[Opening Dataset records section]

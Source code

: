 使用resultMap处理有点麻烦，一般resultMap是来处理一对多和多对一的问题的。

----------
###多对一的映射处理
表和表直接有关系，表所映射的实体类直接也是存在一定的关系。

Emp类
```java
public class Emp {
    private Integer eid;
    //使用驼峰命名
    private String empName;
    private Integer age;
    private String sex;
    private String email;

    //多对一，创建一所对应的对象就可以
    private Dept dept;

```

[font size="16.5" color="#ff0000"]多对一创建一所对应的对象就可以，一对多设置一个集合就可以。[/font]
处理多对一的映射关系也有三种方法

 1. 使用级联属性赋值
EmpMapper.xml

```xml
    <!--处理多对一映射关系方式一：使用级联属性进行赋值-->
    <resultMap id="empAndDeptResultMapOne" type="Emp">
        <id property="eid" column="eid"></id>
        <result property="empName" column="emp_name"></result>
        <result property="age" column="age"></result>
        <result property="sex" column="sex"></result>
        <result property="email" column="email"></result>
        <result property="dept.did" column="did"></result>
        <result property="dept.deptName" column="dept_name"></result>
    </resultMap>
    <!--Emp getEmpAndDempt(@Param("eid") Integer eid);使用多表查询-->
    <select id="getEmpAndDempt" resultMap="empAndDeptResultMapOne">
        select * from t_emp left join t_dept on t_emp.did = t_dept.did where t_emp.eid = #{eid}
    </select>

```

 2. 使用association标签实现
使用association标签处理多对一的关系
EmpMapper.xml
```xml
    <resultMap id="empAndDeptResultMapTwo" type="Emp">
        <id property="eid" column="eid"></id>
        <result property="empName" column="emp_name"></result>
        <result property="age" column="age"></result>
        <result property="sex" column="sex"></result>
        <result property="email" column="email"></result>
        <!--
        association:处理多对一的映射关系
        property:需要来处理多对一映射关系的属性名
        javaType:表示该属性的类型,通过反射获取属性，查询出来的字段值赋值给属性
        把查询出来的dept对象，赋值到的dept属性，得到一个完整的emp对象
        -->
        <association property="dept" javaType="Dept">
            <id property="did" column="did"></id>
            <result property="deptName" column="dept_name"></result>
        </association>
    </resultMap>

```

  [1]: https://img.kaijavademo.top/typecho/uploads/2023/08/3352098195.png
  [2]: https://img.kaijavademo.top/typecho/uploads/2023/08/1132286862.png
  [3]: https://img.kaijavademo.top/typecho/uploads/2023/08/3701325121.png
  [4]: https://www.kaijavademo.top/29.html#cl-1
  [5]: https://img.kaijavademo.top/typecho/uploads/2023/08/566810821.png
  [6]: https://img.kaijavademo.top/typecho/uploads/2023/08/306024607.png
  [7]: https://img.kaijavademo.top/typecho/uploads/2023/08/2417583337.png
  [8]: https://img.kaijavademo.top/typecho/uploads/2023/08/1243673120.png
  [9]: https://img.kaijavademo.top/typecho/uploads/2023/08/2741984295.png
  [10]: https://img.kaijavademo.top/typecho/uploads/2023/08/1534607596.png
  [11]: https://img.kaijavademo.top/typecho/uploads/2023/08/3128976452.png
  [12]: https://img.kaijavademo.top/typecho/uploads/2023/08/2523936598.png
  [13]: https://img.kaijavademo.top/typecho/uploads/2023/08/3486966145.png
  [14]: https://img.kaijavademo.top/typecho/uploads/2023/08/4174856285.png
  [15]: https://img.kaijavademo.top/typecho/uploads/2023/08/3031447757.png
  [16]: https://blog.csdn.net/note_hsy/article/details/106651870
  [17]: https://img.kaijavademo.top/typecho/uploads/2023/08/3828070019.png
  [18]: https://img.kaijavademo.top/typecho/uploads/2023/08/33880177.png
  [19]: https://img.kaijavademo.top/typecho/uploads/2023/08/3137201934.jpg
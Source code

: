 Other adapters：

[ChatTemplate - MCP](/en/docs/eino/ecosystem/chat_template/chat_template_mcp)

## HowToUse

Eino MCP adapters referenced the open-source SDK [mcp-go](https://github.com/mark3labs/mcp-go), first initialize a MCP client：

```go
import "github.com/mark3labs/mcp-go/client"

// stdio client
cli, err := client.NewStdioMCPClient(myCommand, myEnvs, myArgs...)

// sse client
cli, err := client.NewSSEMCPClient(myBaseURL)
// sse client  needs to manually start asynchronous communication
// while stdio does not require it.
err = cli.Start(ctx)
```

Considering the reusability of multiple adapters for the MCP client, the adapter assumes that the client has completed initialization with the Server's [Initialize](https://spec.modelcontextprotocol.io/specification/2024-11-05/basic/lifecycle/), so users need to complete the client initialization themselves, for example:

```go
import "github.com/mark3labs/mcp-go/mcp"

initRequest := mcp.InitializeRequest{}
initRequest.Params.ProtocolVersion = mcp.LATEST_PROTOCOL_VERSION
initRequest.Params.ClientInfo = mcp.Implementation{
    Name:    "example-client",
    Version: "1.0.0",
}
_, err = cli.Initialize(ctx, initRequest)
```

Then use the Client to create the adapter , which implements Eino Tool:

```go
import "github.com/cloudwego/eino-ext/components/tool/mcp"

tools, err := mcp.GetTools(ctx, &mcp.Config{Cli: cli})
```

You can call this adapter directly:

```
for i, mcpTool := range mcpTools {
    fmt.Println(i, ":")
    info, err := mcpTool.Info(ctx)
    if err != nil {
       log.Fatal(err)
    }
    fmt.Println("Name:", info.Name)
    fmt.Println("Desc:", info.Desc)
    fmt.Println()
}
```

[Closing Dataset records section]

> _Work instruction_: In the records above, each line with the string "empAndDeptResultMapOne" should be copied.

> _Task solution_:
    <resultMap id="empAndDeptResultMapOne" type="Emp">
    <select id="getEmpAndDempt" resultMap="empAndDeptResultMapOne">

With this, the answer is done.